- Arrêt of September 30, 2013

30/09/2013 - S.12.0142.F

Case law

Summary

Sommaire 1
Justifie légalement sa décision de requalifier les différents contrats à durée déterminée en un contrat de travail à durée indéterminée le juge qui considère que l'intérêt allégué du travailleur n'explique pas la conclusion de deux contrats à durée déterminée successifs, cet élément faisant supposer une volonté de la société de contourner les dispositions légales et de mettre en péril le principe de stabilité d'emploi poursuivi par la loi.

Arrêt - Integral text

N° S.12.0142.F

KINEPOLIS MEGA, société anonyme dont le siège social est établi à Bruxelles, boulevard du Centenaire, 20,

demanderesse en cassation,

représentée par Maître Johan Verbist, avocat à la Cour de cassation, dont le cabinet est établi à Anvers, Amerikalei, 187, où il est fait élection de domicile,

contre

Y. A.,

défendeur en cassation.

I. La procédure devant la Cour

Le pourvoi en cassation est dirigé contre l'arrêt rendu le 30 juillet 2012 par la cour du travail de Bruxelles.

Le conseiller Alain Simon a fait rapport.

L'avocat général délégué Michel Palumbo a conclu.

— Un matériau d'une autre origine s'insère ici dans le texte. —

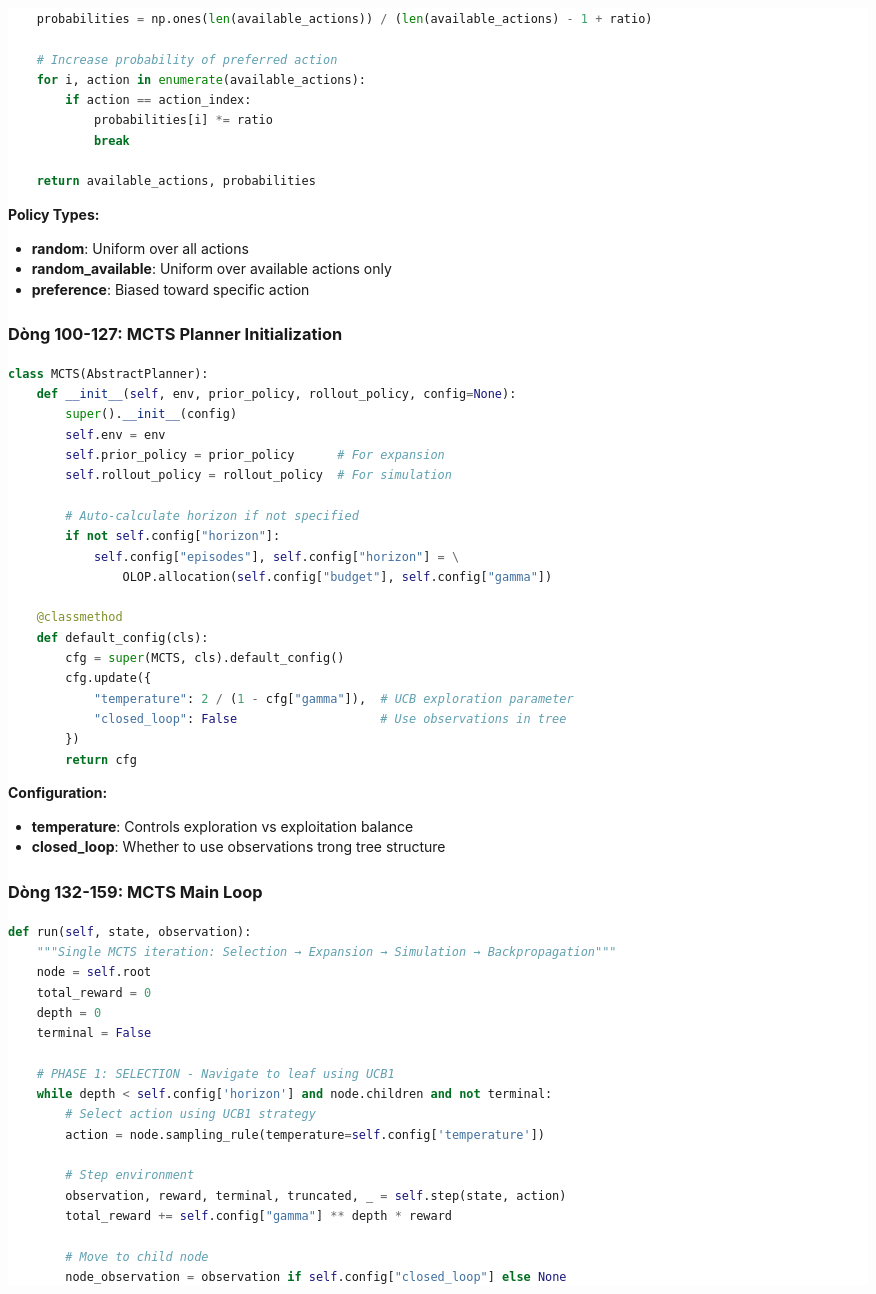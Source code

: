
 ```python
    probabilities = np.ones(len(available_actions)) / (len(available_actions) - 1 + ratio)
    
    # Increase probability of preferred action
    for i, action in enumerate(available_actions):
        if action == action_index:
            probabilities[i] *= ratio
            break
    
    return available_actions, probabilities
```

**Policy Types:**
- **random**: Uniform over all actions
- **random_available**: Uniform over available actions only
- **preference**: Biased toward specific action

### Dòng 100-127: MCTS Planner Initialization
```python
class MCTS(AbstractPlanner):
    def __init__(self, env, prior_policy, rollout_policy, config=None):
        super().__init__(config)
        self.env = env
        self.prior_policy = prior_policy      # For expansion
        self.rollout_policy = rollout_policy  # For simulation
        
        # Auto-calculate horizon if not specified
        if not self.config["horizon"]:
            self.config["episodes"], self.config["horizon"] = \
                OLOP.allocation(self.config["budget"], self.config["gamma"])

    @classmethod
    def default_config(cls):
        cfg = super(MCTS, cls).default_config()
        cfg.update({
            "temperature": 2 / (1 - cfg["gamma"]),  # UCB exploration parameter
            "closed_loop": False                    # Use observations in tree
        })
        return cfg
```

**Configuration:**
- **temperature**: Controls exploration vs exploitation balance
- **closed_loop**: Whether to use observations trong tree structure

### Dòng 132-159: MCTS Main Loop
```python
def run(self, state, observation):
    """Single MCTS iteration: Selection → Expansion → Simulation → Backpropagation"""
    node = self.root
    total_reward = 0
    depth = 0
    terminal = False
    
    # PHASE 1: SELECTION - Navigate to leaf using UCB1
    while depth < self.config['horizon'] and node.children and not terminal:
        # Select action using UCB1 strategy
        action = node.sampling_rule(temperature=self.config['temperature'])
        
        # Step environment
        observation, reward, terminal, truncated, _ = self.step(state, action)
        total_reward += self.config["gamma"] ** depth * reward
        
        # Move to child node
        node_observation = observation if self.config["closed_loop"] else None
```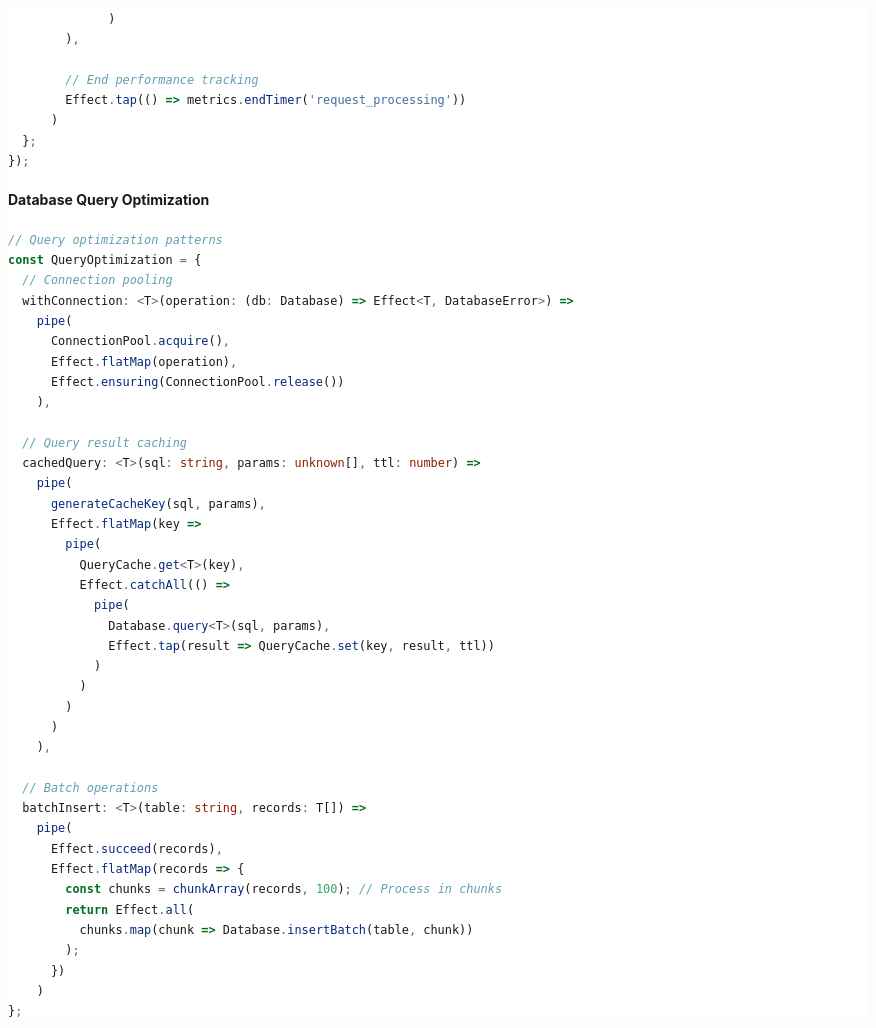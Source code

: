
 ```typescript
              )
        ),
        
        // End performance tracking
        Effect.tap(() => metrics.endTimer('request_processing'))
      )
  };
});
```

#### **Database Query Optimization**

```typescript
// Query optimization patterns
const QueryOptimization = {
  // Connection pooling
  withConnection: <T>(operation: (db: Database) => Effect<T, DatabaseError>) =>
    pipe(
      ConnectionPool.acquire(),
      Effect.flatMap(operation),
      Effect.ensuring(ConnectionPool.release())
    ),
  
  // Query result caching
  cachedQuery: <T>(sql: string, params: unknown[], ttl: number) =>
    pipe(
      generateCacheKey(sql, params),
      Effect.flatMap(key =>
        pipe(
          QueryCache.get<T>(key),
          Effect.catchAll(() =>
            pipe(
              Database.query<T>(sql, params),
              Effect.tap(result => QueryCache.set(key, result, ttl))
            )
          )
        )
      )
    ),
  
  // Batch operations
  batchInsert: <T>(table: string, records: T[]) =>
    pipe(
      Effect.succeed(records),
      Effect.flatMap(records => {
        const chunks = chunkArray(records, 100); // Process in chunks
        return Effect.all(
          chunks.map(chunk => Database.insertBatch(table, chunk))
        );
      })
    )
};
```
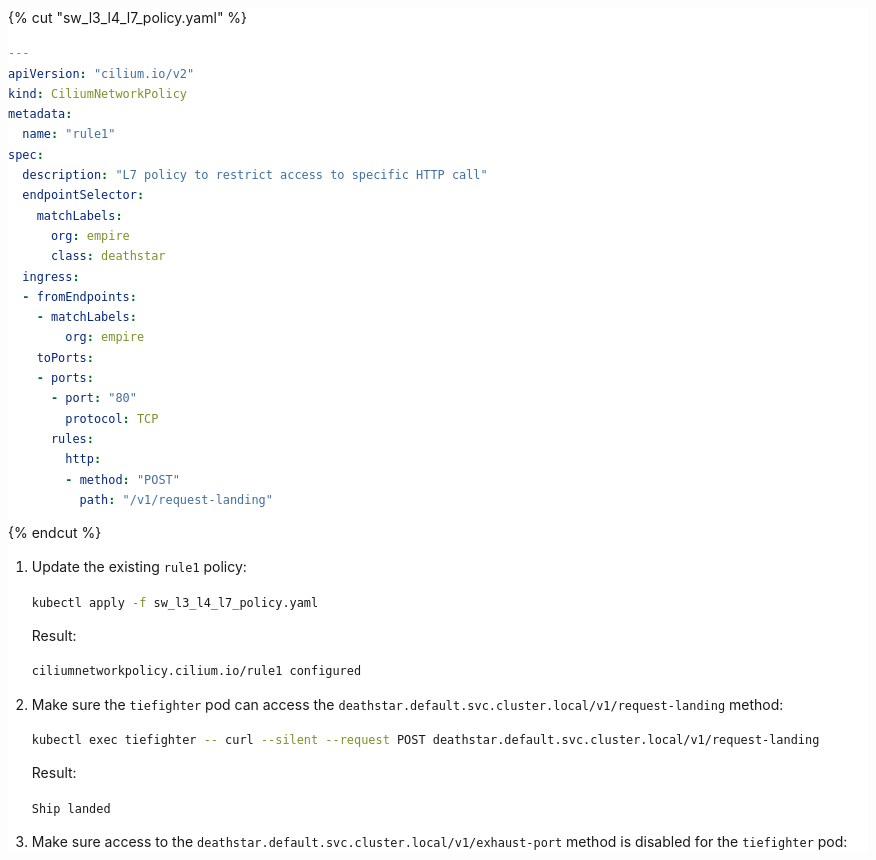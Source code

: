    {% cut "sw_l3_l4_l7_policy.yaml" %}

   ```yaml
   ---
   apiVersion: "cilium.io/v2"
   kind: CiliumNetworkPolicy
   metadata:
     name: "rule1"
   spec:
     description: "L7 policy to restrict access to specific HTTP call"
     endpointSelector:
       matchLabels:
         org: empire
         class: deathstar
     ingress:
     - fromEndpoints:
       - matchLabels:
           org: empire
       toPorts:
       - ports:
         - port: "80"
           protocol: TCP
         rules:
           http:
           - method: "POST"
             path: "/v1/request-landing"
   ```

   {% endcut %}

1. Update the existing `rule1` policy:

   ```bash
   kubectl apply -f sw_l3_l4_l7_policy.yaml
   ```

   Result:

   ```text
   ciliumnetworkpolicy.cilium.io/rule1 configured
   ```

1. Make sure the `tiefighter` pod can access the `deathstar.default.svc.cluster.local/v1/request-landing` method:

   ```bash
   kubectl exec tiefighter -- curl --silent --request POST deathstar.default.svc.cluster.local/v1/request-landing
   ```

   Result:

   ```text
   Ship landed
   ```

1. Make sure access to the `deathstar.default.svc.cluster.local/v1/exhaust-port` method is disabled for the `tiefighter` pod:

II. Les moyens de cassation

Dans la requête en cassation, jointe au présent arrêt en copie certifiée conforme, la demanderesse présente deux moyens.

III. La décision de la Cour

Sur le premier moyen :

Aux termes de l'article 10, alinéa 1er, de la loi du 3 juillet 1978 relative aux contrats de travail, lorsque les parties ont conclu plusieurs contrats de travail successifs pour une durée déterminée sans qu'il y ait entre eux une interruption attribuable au travailleur, elles sont censées avoir conclu un contrat pour une durée indéterminée, sauf si l'employeur prouve que ces contrats étaient justifiés par la nature du travail ou par d'autres raisons légitimes.

Par la considération que « l'intérêt allégué du défendeur de pouvoir disposer d'une longue période de vacances entre fin juin et début octobre de chaque année n'explique en tout cas pas la conclusion de deux contrats à durée successifs (et sans interruption cette fois) dans le courant de l'année académique : du 1er octobre à fin février et ensuite du 1er mars à fin juin. Cet élément fait supposer une volonté de la société de contourner les dispositions légales et de mettre en péril le principe de stabilité d'emploi poursuivi par la loi », l'arrêt répond, en les contredisant, aux conclusions de la demanderesse qui soutenait qu'il y avait entre chaque contrat une interruption d'au moins trois mois qui correspondait aux vacances scolaires et que les contrats n'intervenaient pas à la suite l'un de l'autre, et justifie légalement sa décision de requalifier les différents contrats à durée déterminée en un contrat de travail à durée indéterminée.

Le moyen ne peut être accueilli.

Sur le second moyen :

Quant à la première branche :

L'examen de la contradiction dénoncée par le moyen, en cette branche, suppose l'interprétation des dispositions légales dont l'arrêt fait application.

Ce grief n'équivaut pas à une absence de motifs et est étranger à la règle de forme prescrite à l'article 149 de la Constitution.

Le moyen, en cette branche, est irrecevable.

Quant à la seconde branche :

En vertu de l'article 39, § 1er, alinéa 1er, de la loi du 3 juillet 1978, si le contrat a été conclu pour une durée indéterminée, la partie qui résilie le contrat sans motif grave ou sans respecter le délai de préavis est tenue de payer à l'autre partie une indemnité égale à la rémunération en cours correspondant soit à la durée du délai de préavis, soit à la partie de ce délai restant à courir.

L'arrêt, qui considère que le non-renouvellement à son terme du dernier contrat à durée déterminée constitue une rupture irrégulière du contrat requalifié en contrat de travail à durée indéterminée, justifie légalement sa décision de condamner la demanderesse à payer au défendeur une indemnité de préavis.

Le moyen, en cette branche, ne peut être accueilli.

Par ces motifs,

La Cour

Rejette le pourvoi ;

Condamne la demanderesse aux dépens.

Les dépens taxés à la somme de cent trente-neuf euros quatre-vingt-deux centimes envers la partie demanderesse.

Ainsi jugé par la Cour de cassation, troisième chambre, à Bruxelles, où siégeaient le président de section Albert Fettweis, les conseillers Martine Regout, Alain Simon, Mireille Delange et Marie-Claire Ernotte, et prononcé en audience publique du trente septembre deux mille treize par le président de section Albert Fettweis, en présence de l'avocat général délégué Michel Palumbo, avec l'assistance du greffier Lutgarde Body.